Como ya se ha comentado de manera amplia y extendida en los últimos meses la Comisión Interamericana de Derechos Humanos (CIDH) vive hoy por hoy una de sus más profundas crisis financieras. Lo anterior, debido en gran medida a la falta de voluntad política de la mayoría de los gobiernos de la región a hacer aportes significativos para financiar uno de los sistemas de justicia continental más eficientes que tiene el mundo, a pesar de sus limitaciones.
La CIDH ha sido una instancia histórica a la cual han acudido toda clase de ciudadanos y ciudanas de las Américas para pedir especial protección de posibles violaciones a sus derechos que pudieran cometer entidades del Estado de alguno de los países miembros del Sistema Interamericano. Desde personajes políticos con amplio reconocimiento, como Leopoldo López en Venezuela o Dilma Rousseff en Brasil, hasta ciudadanos comunes y corrientes y sus familiares, como los de la masacre de Ayotzinapa o las víctimas del conflicto armado en Colombia.
Sin embargo, la evidente imparcialidad política de la CIDH ha generado ampollas en los últimos años en casi todos los países, sobre todo en algunos de sus gobiernos. Por ejemplo, es el caso de Dilma Rousseff, ahora ex presidenta de Brasil, quien 2011 criticó fuertemente las decisiones de la Comisión frente al caso del pueblo indígena de la Cuenca del Río Xingu en la región de Pará. En abril de ese año la CIDH le solicitó al gobierno de Rousseff la suspensión del proyecto hidroeléctrico en Belo Monte. Lo anterior, con el propósito de instar la realización de los procesos de consulta previa, libre e informada con las comunidades indígenas de la región, directamente afectadas por el proyecto, así como un estudio de impacto ambiental. En dicha ocasión, la Comisión decidió otorgar las medidas cautelares solicitadas a favor de los indígenas de la cuenca del río Xingu. Asimismo, le solicitó al Estado brasileño tomar medidas para proteger la vida e integridad de estos pueblos originarios.
La respuesta a dichas medidas cautelares fueron fuertes y contundentes por parte del gobierno de la entonces presidenta, Dilma Rousseff. Hizo caso omiso, arguyó soberanía y autonomía nacional, además de minimizar la legitimidad y legalidad de las decisiones de la Comisión, por cuanto decidió seguir adelante con el proyecto hidroeléctrico en cuestión.
Hoy, en 2016, el panorama de la región y de Brasil está cambiando, debido a una crisis económica que el gobierno de Dilma tuvo que sortear en los últimos dos años, así como una crisis política derivada de constantes escándalos de corrupción. Tanto cambió, que en mayo de este año el Senado tomó la decisión de suspenderla de su cargo, mientras se adelantaba un juicio político por violación de normas fiscales.

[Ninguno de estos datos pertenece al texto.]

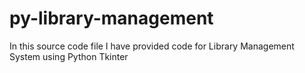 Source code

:# py-library-management
 In this source code file I have provided code for Library Management System using Python Tkinter
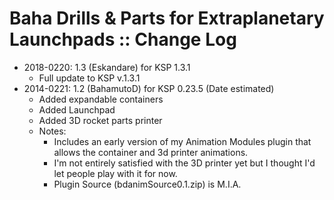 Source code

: # Baha Drills & Parts for Extraplanetary Launchpads :: Change Log

* 2018-0220: 1.3 (Eskandare) for KSP 1.3.1
	+ Full update to KSP v.1.3.1
* 2014-0221: 1.2 (BahamutoD) for KSP 0.23.5 (Date estimated)
	+ Added expandable containers
	+ Added Launchpad
	+ Added 3D rocket parts printer
	+ Notes:
		- Includes an early version of my Animation Modules plugin that allows the container and 3d printer animations.
		- I'm not entirely satisfied with the 3D printer yet but I thought I'd let people play with it for now.
		- Plugin Source (bdanimSource0.1.zip) is M.I.A.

Paralelo al juicio político, varios congresistas miembros del Partido de los Trabajadores, del cual hace parte Dilma, solicitaron a la CIDH medidas cautelares, como una forma de detener el proceso, que finalmente se consumó el 31 de agosto con la destitución definitiva de Rousseff como presidenta de los brasileños.

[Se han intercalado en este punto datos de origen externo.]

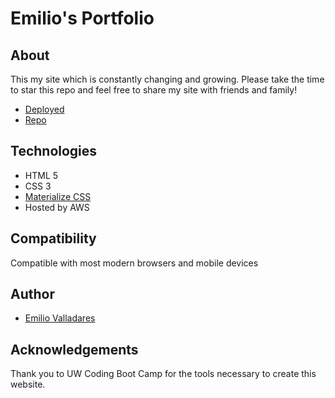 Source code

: # Emilio's Portfolio

## About
This my site which is constantly changing and growing. Please take the time to star this repo and feel free to share my site with friends and family!

* [Deployed](http://www.emiliov.me/)
* [Repo](https://github.com/emiliov1/emiliov)

## Technologies
* HTML 5
* CSS 3
* [Materialize CSS](https://materializecss.com/)
* Hosted by AWS

## Compatibility 
Compatible with most modern browsers and mobile devices

## Author
* [Emilio Valladares](https://github.com/emiliov1)


## Acknowledgements 
Thank you to UW Coding Boot Camp for the tools necessary to create this website.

Independientemente, de la opinión personal que se tenga sobre el impeachment en Brasil, lo anterior, nos plantea una paradoja frente al accionar de los gobiernos y sus políticos respecto a la Comisión y su papel de velar por los derechos humanos y fundamentales de todos los ciudadanos de las Américas. No es posible que por un lado, cuando la CIDH toma decisiones que afectan los intereses de los mandatarios de turno y sus proyectos sea minimizada y soslayada, y por otro, sea convocada a que se pronuncie frente a este tipo de asuntos cuando es conveniente. Por obvias, razones la Comisión siempre demandará justicia y protección frente a cualquier caso de violación flagrante de derechos, pero como ciudadanos no podemos tener un doble rasero alrededor de sus decisiones. Sobre todo, cuando se es un político y gobernante. El Sistema Interamericano de Derechos Humanos merece un trato y reconocimiento más justo y menos oportunista.

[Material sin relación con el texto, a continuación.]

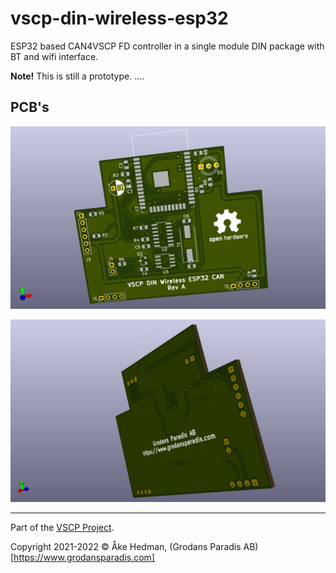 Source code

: # vscp-din-wireless-esp32
ESP32 based CAN4VSCP FD controller in a single module DIN package with BT and wifi interface.

**Note!** This is still a prototype. ....

## PCB's
![Control Interface Top](./images/vscp-din-wireless-esp32-can-top.png)

![Control Interface Bottom](./images/vscp-din-wireless-esp32-can-bottom.png) 

---

Part of the [VSCP Project](https://www.vscp.org).

Copyright 2021-2022 © Åke Hedman, (Grodans Paradis AB)[https://www.grodansparadis.com]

La actual crisis de la CIDH se debe en gran parte a que la mayoría de los países no se han tomado como política de Estado el financiamiento de nuestro propio sistema de justicia hemisférico, y se ha dejado a capricho de los gobiernos su estímulo y fortalecimiento.
La sociedad civil de las Américas debe exigirle a sus Estados coherencia y decisión respecto de las decisiones de la CIDH, y asimismo seguir insistiendo en la urgencia por fortalecerlo y salvarlo.